July 29th, 2010 - 10:22 am ICT by IANS  

Chicago, July 29 (IANS) Sunil Kumar, an Indian American management guru, has been named the new head of the University of Chicago’s prestigious Booth School of Business.
Currently the senior associate dean of academic affairs at Stanford University’s Graduate School of Business, Kumar, 42, succeeds Edward Snyder, who stepped down in June and will run the Yale School of Management, in New Haven, Connecticut, starting next year.

Kumar will begin a five-year term as dean on Jan 1, the University of Chicago announced Wednesday.

At Stanford, Kumar oversees the master’s of business administration programme. He is also a professor of operations, information and technology.

Kumar, who was born in India, received a Ph.D. in electrical engineering from the University of Illinois at Urbana-Champaign, and has taught at Stanford since 1996.

Kumar “brings the right blend of vision, entrepreneurial energy and academic leadership that will build on the contributions of Chicago Booth at a time of tremendous momentum and achievement,” University of Chicago President Robert Zimmer and Provost Thomas Rosenbaum said in a statement.

Kumartold the Wall Street Journal his role at Chicago will be as a gatekeeper for what the school has already accomplished. “This is an institution that is already in terrific shape.”

“My basic mission is to strengthen and enhance what is already great.” Meanwhile, he says he will take time to learn “about the students, faculty and the programmes.”

John Huizinga, chairman of the business school’s dean search committee and an economics professor at Chicago, says the school was looking for a dean who could preserve the school’s resources-retaining key faculty, for example-without settling too comfortably into school’s already lofty position.

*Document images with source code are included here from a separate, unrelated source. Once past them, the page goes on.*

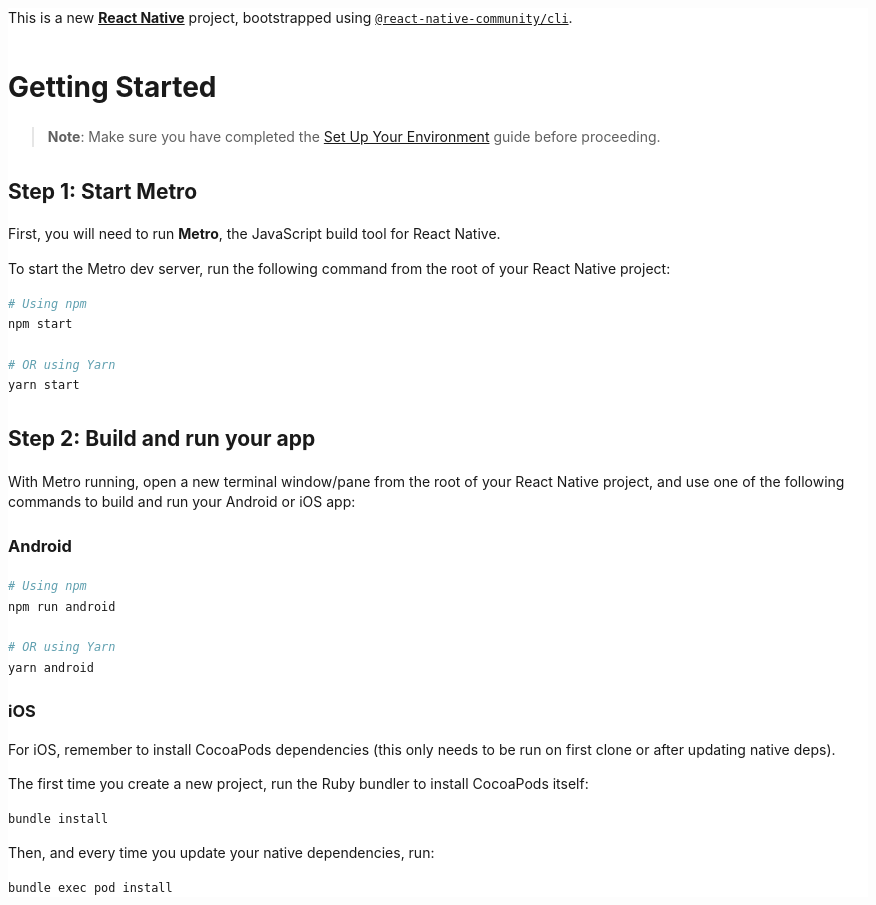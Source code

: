 

This is a new [**React Native**](https://reactnative.dev) project, bootstrapped using [`@react-native-community/cli`](https://github.com/react-native-community/cli).

# Getting Started

> **Note**: Make sure you have completed the [Set Up Your Environment](https://reactnative.dev/docs/set-up-your-environment) guide before proceeding.

## Step 1: Start Metro

First, you will need to run **Metro**, the JavaScript build tool for React Native.

To start the Metro dev server, run the following command from the root of your React Native project:

```sh
# Using npm
npm start

# OR using Yarn
yarn start
```

## Step 2: Build and run your app

With Metro running, open a new terminal window/pane from the root of your React Native project, and use one of the following commands to build and run your Android or iOS app:

### Android

```sh
# Using npm
npm run android

# OR using Yarn
yarn android
```

### iOS

For iOS, remember to install CocoaPods dependencies (this only needs to be run on first clone or after updating native deps).

The first time you create a new project, run the Ruby bundler to install CocoaPods itself:

```sh
bundle install
```

Then, and every time you update your native dependencies, run:

```sh
bundle exec pod install
```
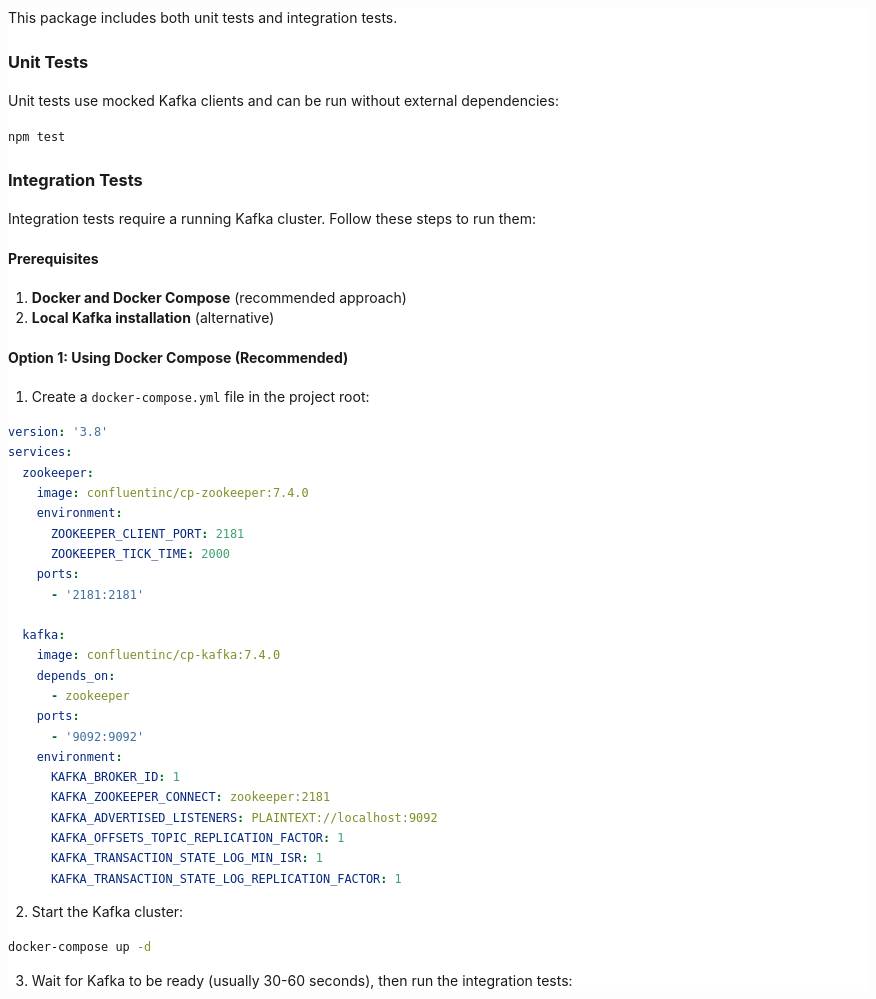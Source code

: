 This package includes both unit tests and integration tests.

### Unit Tests

Unit tests use mocked Kafka clients and can be run without external dependencies:

```bash
npm test
```

### Integration Tests

Integration tests require a running Kafka cluster. Follow these steps to run them:

#### Prerequisites

1. **Docker and Docker Compose** (recommended approach)
2. **Local Kafka installation** (alternative)

#### Option 1: Using Docker Compose (Recommended)

1. Create a `docker-compose.yml` file in the project root:

```yaml
version: '3.8'
services:
  zookeeper:
    image: confluentinc/cp-zookeeper:7.4.0
    environment:
      ZOOKEEPER_CLIENT_PORT: 2181
      ZOOKEEPER_TICK_TIME: 2000
    ports:
      - '2181:2181'

  kafka:
    image: confluentinc/cp-kafka:7.4.0
    depends_on:
      - zookeeper
    ports:
      - '9092:9092'
    environment:
      KAFKA_BROKER_ID: 1
      KAFKA_ZOOKEEPER_CONNECT: zookeeper:2181
      KAFKA_ADVERTISED_LISTENERS: PLAINTEXT://localhost:9092
      KAFKA_OFFSETS_TOPIC_REPLICATION_FACTOR: 1
      KAFKA_TRANSACTION_STATE_LOG_MIN_ISR: 1
      KAFKA_TRANSACTION_STATE_LOG_REPLICATION_FACTOR: 1
```

2. Start the Kafka cluster:

```bash
docker-compose up -d
```

3. Wait for Kafka to be ready (usually 30-60 seconds), then run the integration tests:
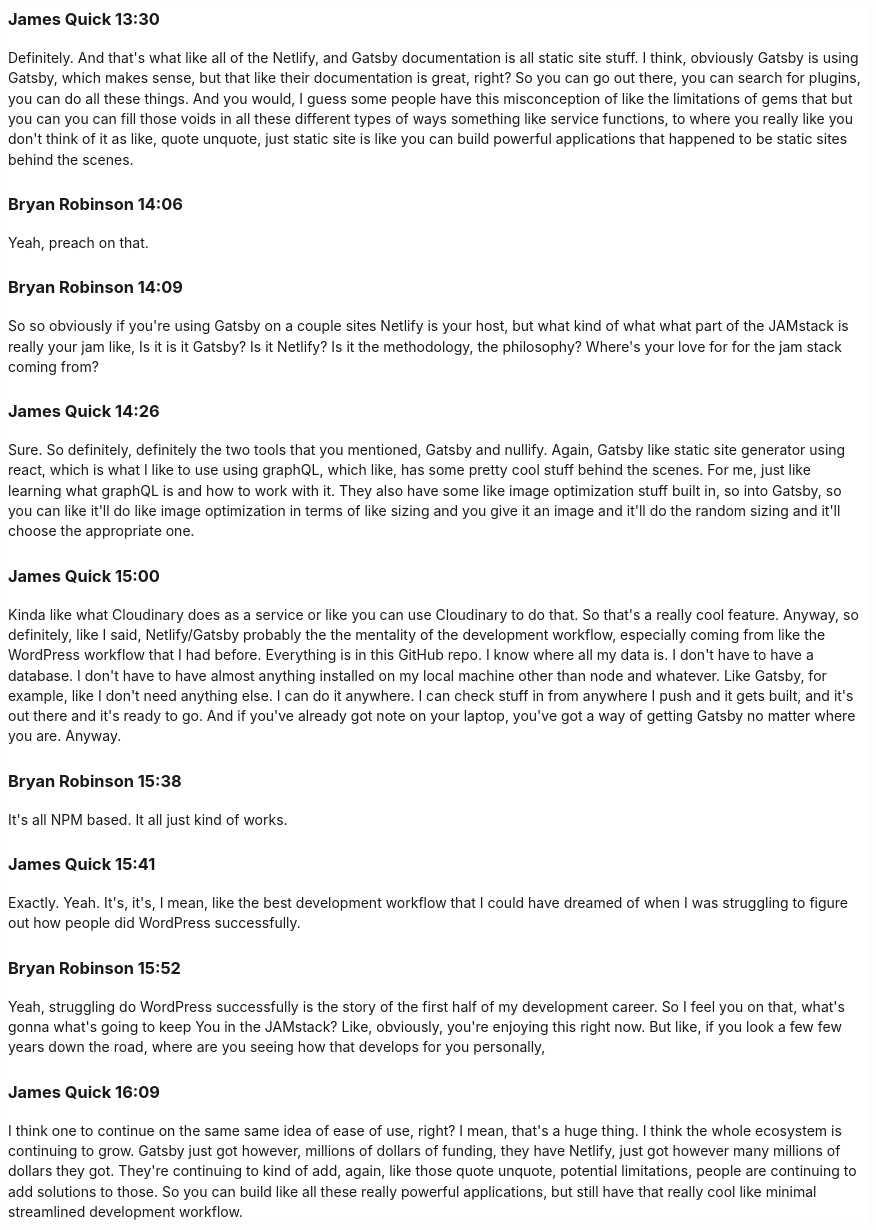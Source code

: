### James Quick  13:30  
Definitely. And that's what like all of the Netlify, and Gatsby documentation is all static site stuff. I think, obviously Gatsby is using Gatsby, which makes sense, but that like their documentation is great, right? So you can go out there, you can search for plugins, you can do all these things. And you would, I guess some people have this misconception of like the limitations of gems that but you can you can fill those voids in all these different types of ways something like service functions, to where you really like you don't think of it as like, quote unquote, just static site is like you can build powerful applications that happened to be static sites behind the scenes.

### Bryan Robinson  14:06  
Yeah, preach on that. 

### Bryan Robinson  14:09  
So so obviously if you're using Gatsby on a couple sites Netlify is your host, but what kind of what what part of the JAMstack is really your jam like, Is it is it Gatsby? Is it Netlify? Is it the methodology, the philosophy? Where's your love for for the jam stack coming from?

### James Quick  14:26  
Sure. So definitely, definitely the two tools that you mentioned, Gatsby and nullify. Again, Gatsby like static site generator using react, which is what I like to use using graphQL, which like, has some pretty cool stuff behind the scenes. For me, just like learning what graphQL is and how to work with it. They also have some like image optimization stuff built in, so into Gatsby, so you can like it'll do like image optimization in terms of like sizing and you give it an image and it'll do the random sizing and it'll choose the appropriate one. 

### James Quick  15:00  
Kinda like what Cloudinary does as a service or like you can use Cloudinary to do that. So that's a really cool feature. Anyway, so definitely, like I said, Netlify/Gatsby probably the the mentality of the development workflow, especially coming from like the WordPress workflow that I had before. Everything is in this GitHub repo. I know where all my data is. I don't have to have a database. I don't have to have almost anything installed on my local machine other than node and whatever. Like Gatsby, for example, like I don't need anything else. I can do it anywhere. I can check stuff in from anywhere I push and it gets built, and it's out there and it's ready to go. And if you've already got note on your laptop, you've got a way of getting Gatsby no matter where you are. Anyway. 

### Bryan Robinson  15:38  
It's all NPM based. It all just kind of works.

### James Quick  15:41  
Exactly. Yeah. It's, it's, I mean, like the best development workflow that I could have dreamed of when I was struggling to figure out how people did WordPress successfully.

### Bryan Robinson  15:52  
Yeah, struggling do WordPress successfully is the story of the first half of my development career. So I feel you on that, what's gonna what's going to keep You in the JAMstack? Like, obviously, you're enjoying this right now. But like, if you look a few few years down the road, where are you seeing how that develops for you personally,

### James Quick  16:09  
I think one to continue on the same same idea of ease of use, right? I mean, that's a huge thing. I think the whole ecosystem is continuing to grow. Gatsby just got however, millions of dollars of funding, they have Netlify, just got however many millions of dollars they got. They're continuing to kind of add, again, like those quote unquote, potential limitations, people are continuing to add solutions to those. So you can build like all these really powerful applications, but still have that really cool like minimal streamlined development workflow.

“If you have the right outsider, it can be a great benefit,” Huizinga said. “Sunil has the key decision-making skills, acquires the necessary amount of information before he acts and is inclusive. He’s the whole package.”

Kumar is the first dean in many years who does not have a background or degree in economics or finance.

Kumar’s non-traditional background lends itself well to promoting Chicago’s lesser known attributes, such as its entrepreneurship and marketing programmes, Huizinga said. “[Kumar] will be effective in communicating our strengths in multiple areas outside economics,” he said.